#### SOURCE MATERIAL
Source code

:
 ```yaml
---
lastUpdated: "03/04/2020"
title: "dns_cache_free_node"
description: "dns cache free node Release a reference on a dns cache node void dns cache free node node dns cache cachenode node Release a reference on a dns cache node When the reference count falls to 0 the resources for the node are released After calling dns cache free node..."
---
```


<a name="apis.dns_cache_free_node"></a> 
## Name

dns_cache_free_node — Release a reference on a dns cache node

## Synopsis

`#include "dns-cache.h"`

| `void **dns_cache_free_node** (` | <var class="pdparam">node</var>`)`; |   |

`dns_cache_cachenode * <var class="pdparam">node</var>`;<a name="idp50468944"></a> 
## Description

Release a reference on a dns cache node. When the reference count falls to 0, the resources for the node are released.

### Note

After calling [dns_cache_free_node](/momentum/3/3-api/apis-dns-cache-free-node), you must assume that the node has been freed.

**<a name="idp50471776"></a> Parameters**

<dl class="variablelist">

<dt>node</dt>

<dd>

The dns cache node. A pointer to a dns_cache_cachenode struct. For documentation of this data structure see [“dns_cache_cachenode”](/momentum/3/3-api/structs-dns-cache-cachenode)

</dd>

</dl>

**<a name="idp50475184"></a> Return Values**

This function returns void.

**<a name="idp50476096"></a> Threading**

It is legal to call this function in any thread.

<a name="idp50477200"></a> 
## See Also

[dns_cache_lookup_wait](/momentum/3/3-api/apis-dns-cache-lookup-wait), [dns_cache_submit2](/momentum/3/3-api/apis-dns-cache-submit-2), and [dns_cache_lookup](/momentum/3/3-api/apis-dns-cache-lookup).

#### TASK INSTRUCTIONS
When the word "momentum" appears in a line of the listing, copy that line.

#### ANSWER
After calling [dns_cache_free_node](/momentum/3/3-api/apis-dns-cache-free-node), you must assume that the node has been freed.
The dns cache node. A pointer to a dns_cache_cachenode struct. For documentation of this data structure see [“dns_cache_cachenode”](/momentum/3/3-api/structs-dns-cache-cachenode)
[dns_cache_lookup_wait](/momentum/3/3-api/apis-dns-cache-lookup-wait), [dns_cache_submit2](/momentum/3/3-api/apis-dns-cache-submit-2), and [dns_cache_lookup](/momentum/3/3-api/apis-dns-cache-lookup).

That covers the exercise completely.